While the ‘other’ of the Topi day are the Madhesis who do not identify with the sartorial item and consider it as an imposition on them at the expense of their own dhoti-kurta-gamcha, which many young men no longer wear, the ‘other’ of the Prithvi day are the Madhesis as well as the Janajatis who consider Prithvi a warlord who by force or trick conquered them and annexed their territories, and his descendants and lieutenants forced them and their culture to survive at the margins. That is why while many Khas-Arya folk of both the old and the new regime celebrated Prithvi’s birthday, many inhabitants of Kirtipur demonstrated (some by spitting) to commemorate their humiliation of nose-slicing over two centuries ago.
(In)tractable problem
The acts of even women wearing men’s topi to assert their sartorial nationalism, others fuming over the government not celebrating king Prithvi’s birthday and yet others spitting show a lack of moderation among many Nepalis in this transitional period. The women donning men’s cap show that they could be as aggressive nationalists as men, and equal to their men folk who had deemed them inferior. But this is an unproductive way to demonstrate equality because Nepal is in transition. Things are in a flux. Old certainties have disappeared; new guarantees are yet to appear. Women cannot be their men’s equal by wearing a topi. Real equality will come from legal, social and economic changes.
Those who never had their dress and language recognised, and their ethnic icons acknowledged and celebrated, equally fear that they will again be denied their due. By spitting, they, too, have shown extreme reaction. In this period of transition, there needs to be a balance between the mind and the heart, between thoughts and emotions. Above all, moderation and cultivation of multicultural, multilingual, multiethnic living is what Nepal needs right now. Anybody who shouts too much about their topi or dhoti (or about their anything) ought to be either laughed at or considered suspect.
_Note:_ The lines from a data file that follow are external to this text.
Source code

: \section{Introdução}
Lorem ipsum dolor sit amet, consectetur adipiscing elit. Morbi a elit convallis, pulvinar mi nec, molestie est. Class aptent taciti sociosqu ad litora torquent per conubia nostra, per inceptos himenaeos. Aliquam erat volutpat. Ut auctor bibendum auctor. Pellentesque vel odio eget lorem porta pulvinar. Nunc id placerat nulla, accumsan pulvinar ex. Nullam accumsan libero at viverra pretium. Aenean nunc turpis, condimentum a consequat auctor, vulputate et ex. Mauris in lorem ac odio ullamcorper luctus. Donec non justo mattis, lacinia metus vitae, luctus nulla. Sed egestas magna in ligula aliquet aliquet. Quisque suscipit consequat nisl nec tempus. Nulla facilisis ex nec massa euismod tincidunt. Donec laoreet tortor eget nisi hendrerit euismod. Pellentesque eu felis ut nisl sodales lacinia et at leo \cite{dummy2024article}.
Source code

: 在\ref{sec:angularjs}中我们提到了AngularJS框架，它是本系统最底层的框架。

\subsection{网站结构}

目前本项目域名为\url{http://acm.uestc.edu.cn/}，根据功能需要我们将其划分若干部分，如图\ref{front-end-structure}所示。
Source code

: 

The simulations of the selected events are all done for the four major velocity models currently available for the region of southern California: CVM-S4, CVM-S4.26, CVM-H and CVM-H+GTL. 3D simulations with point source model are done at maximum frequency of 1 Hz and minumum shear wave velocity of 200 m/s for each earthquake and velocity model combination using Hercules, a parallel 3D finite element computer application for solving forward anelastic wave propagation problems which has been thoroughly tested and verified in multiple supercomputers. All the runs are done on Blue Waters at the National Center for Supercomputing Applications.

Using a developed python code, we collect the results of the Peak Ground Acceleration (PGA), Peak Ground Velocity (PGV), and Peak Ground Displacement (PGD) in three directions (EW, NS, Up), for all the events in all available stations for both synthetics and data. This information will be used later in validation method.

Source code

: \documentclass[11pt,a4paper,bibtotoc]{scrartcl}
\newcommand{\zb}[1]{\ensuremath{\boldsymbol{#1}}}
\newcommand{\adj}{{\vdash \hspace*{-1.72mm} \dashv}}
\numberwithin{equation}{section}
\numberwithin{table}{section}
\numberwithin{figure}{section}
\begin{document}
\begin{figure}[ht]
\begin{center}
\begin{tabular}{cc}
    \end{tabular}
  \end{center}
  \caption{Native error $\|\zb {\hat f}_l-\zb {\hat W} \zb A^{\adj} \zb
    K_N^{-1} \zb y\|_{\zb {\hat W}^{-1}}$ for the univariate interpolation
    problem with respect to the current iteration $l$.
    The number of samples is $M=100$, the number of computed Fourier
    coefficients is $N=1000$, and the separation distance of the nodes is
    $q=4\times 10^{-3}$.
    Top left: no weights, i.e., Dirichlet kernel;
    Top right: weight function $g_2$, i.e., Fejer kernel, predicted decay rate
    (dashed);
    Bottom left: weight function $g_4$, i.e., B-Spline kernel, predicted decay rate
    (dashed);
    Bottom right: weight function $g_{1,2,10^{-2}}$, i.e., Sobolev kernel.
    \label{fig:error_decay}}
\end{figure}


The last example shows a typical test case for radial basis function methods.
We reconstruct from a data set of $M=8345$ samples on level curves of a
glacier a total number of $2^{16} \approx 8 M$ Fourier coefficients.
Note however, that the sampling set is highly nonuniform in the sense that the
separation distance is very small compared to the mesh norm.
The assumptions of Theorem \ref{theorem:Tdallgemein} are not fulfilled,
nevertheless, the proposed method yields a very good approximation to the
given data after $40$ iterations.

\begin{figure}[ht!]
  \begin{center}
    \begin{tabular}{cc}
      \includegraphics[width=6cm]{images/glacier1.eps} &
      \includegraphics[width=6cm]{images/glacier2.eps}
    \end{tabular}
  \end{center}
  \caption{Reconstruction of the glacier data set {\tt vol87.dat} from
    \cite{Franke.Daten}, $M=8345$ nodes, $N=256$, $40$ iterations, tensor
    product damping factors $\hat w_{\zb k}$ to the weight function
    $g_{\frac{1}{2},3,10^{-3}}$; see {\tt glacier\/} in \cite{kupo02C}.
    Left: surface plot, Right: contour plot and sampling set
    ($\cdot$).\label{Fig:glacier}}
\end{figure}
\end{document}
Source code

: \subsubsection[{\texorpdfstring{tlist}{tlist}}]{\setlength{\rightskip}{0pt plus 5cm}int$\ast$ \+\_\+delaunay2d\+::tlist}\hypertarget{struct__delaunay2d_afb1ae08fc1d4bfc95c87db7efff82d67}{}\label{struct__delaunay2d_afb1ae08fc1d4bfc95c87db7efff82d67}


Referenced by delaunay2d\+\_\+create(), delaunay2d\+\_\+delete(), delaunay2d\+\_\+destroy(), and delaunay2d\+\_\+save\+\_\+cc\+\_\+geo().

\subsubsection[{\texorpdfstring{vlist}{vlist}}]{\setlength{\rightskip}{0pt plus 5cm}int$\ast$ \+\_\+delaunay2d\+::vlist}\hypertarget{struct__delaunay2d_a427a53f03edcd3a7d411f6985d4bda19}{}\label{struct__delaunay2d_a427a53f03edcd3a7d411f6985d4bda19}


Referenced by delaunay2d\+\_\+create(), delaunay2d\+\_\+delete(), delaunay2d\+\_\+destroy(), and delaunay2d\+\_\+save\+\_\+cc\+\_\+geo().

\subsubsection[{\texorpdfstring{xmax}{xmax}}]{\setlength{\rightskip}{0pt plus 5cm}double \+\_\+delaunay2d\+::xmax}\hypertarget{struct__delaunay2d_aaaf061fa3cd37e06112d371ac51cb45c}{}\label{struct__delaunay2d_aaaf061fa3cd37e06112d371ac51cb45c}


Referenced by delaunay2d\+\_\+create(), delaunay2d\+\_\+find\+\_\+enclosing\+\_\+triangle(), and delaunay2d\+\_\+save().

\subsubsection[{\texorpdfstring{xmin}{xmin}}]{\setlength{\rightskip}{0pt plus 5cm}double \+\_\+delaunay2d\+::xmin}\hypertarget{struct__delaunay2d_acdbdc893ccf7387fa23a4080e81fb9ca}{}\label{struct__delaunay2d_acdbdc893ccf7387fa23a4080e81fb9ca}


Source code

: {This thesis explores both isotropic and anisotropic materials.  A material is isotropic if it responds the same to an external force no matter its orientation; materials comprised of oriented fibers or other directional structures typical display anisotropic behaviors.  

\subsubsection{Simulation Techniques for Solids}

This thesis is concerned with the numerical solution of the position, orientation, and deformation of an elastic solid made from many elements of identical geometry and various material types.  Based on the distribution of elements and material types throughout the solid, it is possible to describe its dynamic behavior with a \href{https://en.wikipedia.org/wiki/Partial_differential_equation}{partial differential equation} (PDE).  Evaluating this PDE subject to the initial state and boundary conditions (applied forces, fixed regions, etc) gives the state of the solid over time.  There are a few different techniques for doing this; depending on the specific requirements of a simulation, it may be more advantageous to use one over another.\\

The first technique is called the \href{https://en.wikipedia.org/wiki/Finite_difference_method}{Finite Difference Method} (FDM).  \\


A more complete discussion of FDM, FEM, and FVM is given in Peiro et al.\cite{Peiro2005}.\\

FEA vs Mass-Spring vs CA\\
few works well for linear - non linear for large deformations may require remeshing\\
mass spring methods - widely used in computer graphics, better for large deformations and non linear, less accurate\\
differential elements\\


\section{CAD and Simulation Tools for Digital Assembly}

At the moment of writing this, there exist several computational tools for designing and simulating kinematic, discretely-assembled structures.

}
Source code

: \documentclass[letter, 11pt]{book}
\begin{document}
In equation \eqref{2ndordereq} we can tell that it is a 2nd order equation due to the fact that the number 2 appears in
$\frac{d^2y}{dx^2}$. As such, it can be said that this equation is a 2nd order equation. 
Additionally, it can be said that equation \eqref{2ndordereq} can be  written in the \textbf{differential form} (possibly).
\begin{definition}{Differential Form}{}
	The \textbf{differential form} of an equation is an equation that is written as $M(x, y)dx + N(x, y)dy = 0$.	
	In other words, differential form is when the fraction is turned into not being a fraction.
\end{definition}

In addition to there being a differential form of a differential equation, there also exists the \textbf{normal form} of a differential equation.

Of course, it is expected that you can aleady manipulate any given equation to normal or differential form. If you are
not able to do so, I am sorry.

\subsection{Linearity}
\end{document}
And this brings me to my last point: hope. This week also saw the multiethnic, multilingual, inter-caste wedding of President Bidya Bhandari’s daughter Nisha Kusum to Avishekh Yadav. Even now a so-called upper caste Madhesi mother and father will have a heart attack like situation if their daughter desired to marry a Yadav boy. But President Bhandari has shown that she not only broke the backwardness of Nepal’s feudal tradition symbolised in the royal palace (the cause of the royal massacre of 2001 was a family stigma related to purity) but also the orthodox traditionalism of caste Madhesis. Such an example at the highest level of Nepal’s power structure shows that Nepal’s ethnic problems are not intractable. A little bit of education, a little bit of cultivation and more meaningful reciprocal dialogue between and among divergent groups have the potential to resolve even the seemingly intractable problems. This is really a time of confusion but also of hope.